Usually when I go on trips like this I start with a post introducing everyone and everything. Unfortunately because of time constraints and the hectic nature of my schedule it completely slipped my mind.

I am not alone on this trip, I am accompanying two others as we meet with activists and academics and everyone else we can talk to throughout Okinawa.

Ed Alvarez, the Director for the Commission on Decolonization is the one who organized this trip. He has been working under less than ideal conditions over the past year trying to get this process for self-determination up and running again. For the first year he had no budget, no office, not even a salary. He instead focused on reestablishing contact with the UN at the governmental level, and has travelled trying to get Guam’s message to whoever would listen to him. For his presentations he has focused informing the Okinawans that should they pursue decolonization Guam will provide them with guidance and advice on what we have done so far. Guam has been actively and passively seeking its decolonization for 30 years now, and while we may sometimes seem to be going nowhere fast, compared to some other places, it seems like we light years ahead.

Marilyn Manibusan, a former senator in the Guam Legislature and pioneer in Guam’s self-determination movement is also part of the delegation. Although she has not been active for many years, she began to become involved again when the Commission on Decolonization started meting again last year. Her presence with the delegation has been inspiring to say the least. She acts as the mother hen of the group and during presentations when Ed is very directed in terms of what the Decolonization Commission is doing and I am very philosophical or academic about the meaning of decolonization, she is warm and comforting. She constantly reminds the Okinawans that although their pursuing of decolonization may make them feel as if they are isolated or crazy at times, they need to know that they are not alone; that they have friends in Guam to whom they can turn for advice or even just a shoulder to cry and laugh on.

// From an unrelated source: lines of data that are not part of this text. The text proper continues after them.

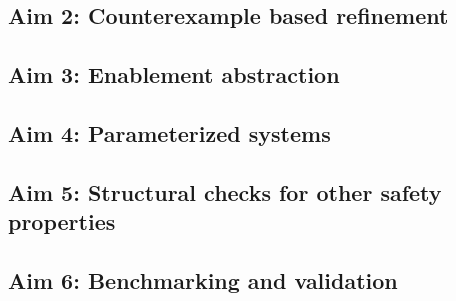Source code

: \subsection{Aim 2: Counterexample based refinement} 

\subsection{Aim 3: Enablement abstraction } 


\subsection{Aim 4: Parameterized systems} 

\subsection{Aim 5: Structural checks for other safety properties} 
\subsection{Aim 6: Benchmarking and validation } 
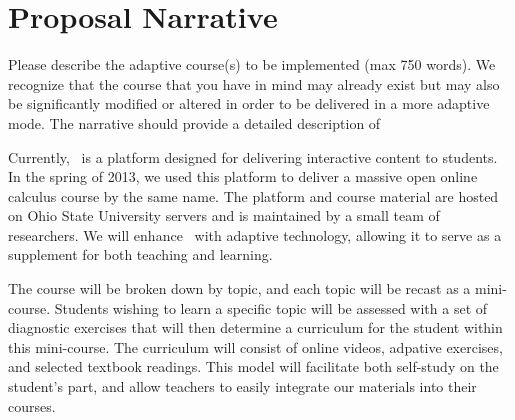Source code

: \section{Proposal Narrative}


\begin{question}
Please describe the adaptive course(s) to be implemented (max 750
words). We recognize that the course that you have in mind may
already exist but may also be significantly modified or altered in
order to be delivered in a more adaptive mode. The narrative should
provide a detailed description of 
\end{question}
%
%
%
%
%
%
%




Currently, \mooculus\ is a platform designed for delivering interactive
content to students. In the spring of 2013, we used this platform to
deliver a massive open online calculus course by the same name. The
platform and course material are hosted on Ohio State University
servers and is maintained by a small team of researchers. We will
enhance \mooculus\ with adaptive technology, allowing it to serve as a
supplement for both teaching and learning.


The course will be broken down by topic, and each topic will be recast
as a mini-course. Students wishing to learn a specific topic will be
assessed with a set of diagnostic exercises that will then determine a
curriculum for the student within this mini-course. The curriculum
will consist of online videos, adpative exercises, and selected
textbook readings. This model will facilitate both self-study on the
student's part, and allow teachers to easily integrate our materials
into their courses.

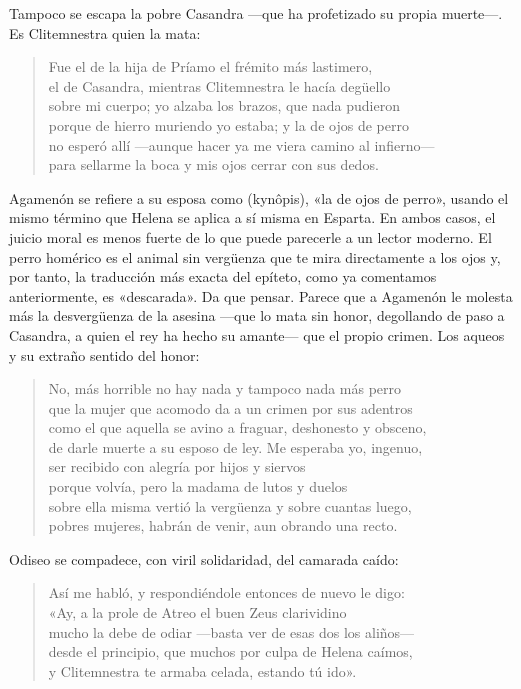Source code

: Tampoco se escapa la pobre Casandra ---que ha profetizado su propia muerte---. Es Clitemnestra quien la mata:

\begin{verse}
Fue el de la hija de Príamo el frémito más lastimero,\\
el de Casandra, mientras Clitemnestra le hacía degüello\\
sobre mi cuerpo; yo alzaba los brazos, que nada pudieron\\
porque de hierro muriendo yo estaba; y la de ojos de perro\\
no esperó allí ---aunque hacer ya me viera camino al infierno---\\
para sellarme la boca y mis ojos cerrar con sus dedos.
\end{verse}

Agamenón se refiere a su esposa como  (kynôpis), «la de ojos de perro», usando el mismo término que Helena se aplica a sí misma en Esparta. En ambos casos, el juicio moral es menos fuerte de lo que puede parecerle a un lector moderno. El perro homérico es el animal sin vergüenza que te mira directamente a los ojos y, por tanto, la traducción más exacta del epíteto, como ya comentamos anteriormente, es «descarada». Da que pensar. Parece que a Agamenón le molesta más la desvergüenza de la asesina ---que lo mata sin honor, degollando de paso a Casandra, a quien el rey ha hecho su amante--- que el propio crimen. Los aqueos y su extraño sentido del honor:

\begin{verse}
No, más horrible no hay nada y tampoco nada más perro\\
que la mujer que acomodo da a un crimen por sus adentros\\
como el que aquella se avino a fraguar, deshonesto y obsceno,\\
de darle muerte a su esposo de ley. Me esperaba yo, ingenuo,\\
ser recibido con alegría por hijos y siervos\\
porque volvía, pero la madama de lutos y duelos\\
sobre ella misma vertió la vergüenza y sobre cuantas luego,\\
pobres mujeres, habrán de venir, aun obrando una recto.
\end{verse}

Odiseo se compadece, con viril solidaridad, del camarada caído:

\begin{verse}
Así me habló, y respondiéndole entonces de nuevo le digo:\\
«Ay, a la prole de Atreo el buen Zeus clarividino\\
mucho la debe de odiar ---basta ver de esas dos los aliños---\\
desde el principio, que muchos por culpa de Helena caímos,\\
y Clitemnestra te armaba celada, estando tú ido».
\end{verse}

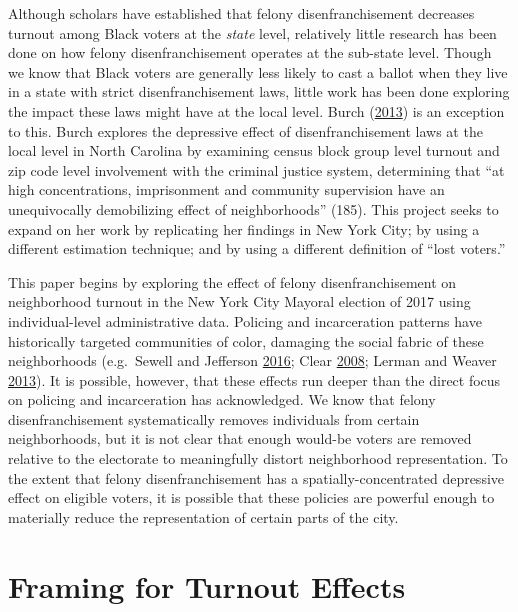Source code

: \documentclass[12pt,]{article}
\begin{document}
Although scholars have established that felony disenfranchisement decreases turnout among Black voters at the \emph{state} level, relatively little research has been done on how felony disenfranchisement operates at the sub-state level. Though we know that Black voters are generally less likely to cast a ballot when they live in a state with strict disenfranchisement laws, little work has been done exploring the impact these laws might have at the local level. Burch (\protect\hyperlink{ref-Burch2013}{2013}) is an exception to this. Burch explores the depressive effect of disenfranchisement laws at the local level in North Carolina by examining census block group level turnout and zip code level involvement with the criminal justice system, determining that ``at high concentrations, imprisonment and community supervision have an unequivocally demobilizing effect of neighborhoods'' (185). This project seeks to expand on her work by replicating her findings in New York City; by using a different estimation technique; and by using a different definition of ``lost voters.''

This paper begins by exploring the effect of felony disenfranchisement on neighborhood turnout in the New York City Mayoral election of 2017 using individual-level administrative data. Policing and incarceration patterns have historically targeted communities of color, damaging the social fabric of these neighborhoods (e.g.~Sewell and Jefferson \protect\hyperlink{ref-Sewell2016}{2016}; Clear \protect\hyperlink{ref-Clear2008}{2008}; Lerman and Weaver \protect\hyperlink{ref-Lerman2013}{2013}). It is possible, however, that these effects run deeper than the direct focus on policing and incarceration has acknowledged. We know that felony disenfranchisement systematically removes individuals from certain neighborhoods, but it is not clear that enough would-be voters are removed relative to the electorate to meaningfully distort neighborhood representation. To the extent that felony disenfranchisement has a spatially-concentrated depressive effect on eligible voters, it is possible that these policies are powerful enough to materially reduce the representation of certain parts of the city.

\hypertarget{framing-for-turnout-effects}{%
\section*{Framing for Turnout Effects}\label{framing-for-turnout-effects}}
\end{document}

I am the last member of the delegation. I have been speaking on a ridiculous amount of topics since I got there. I have spoken about Pagat, the Organic Act, Chamorro Language, demilitarization and decolonization. I have been travelling in my capacity as both a scholar and the Chairman for the Independence for Guam Task Force. I have had fantastic conversations thus far with Okinawans who have being pushing for Independence for years, sometimes their own quiet and indirect ways, and others who have been shouting about it for years. So many people have inspired me and I have been inspired by so many. Okinawans in some ways have advantages in terms of laying the groundwork for independence, but they lack a vocabulary of their own to discuss it and discursively create it. I have met many writers and scholars who are working on independence for Okinawa and I hope to continue to be in conversation with them, as both of our islands work towards decolonization.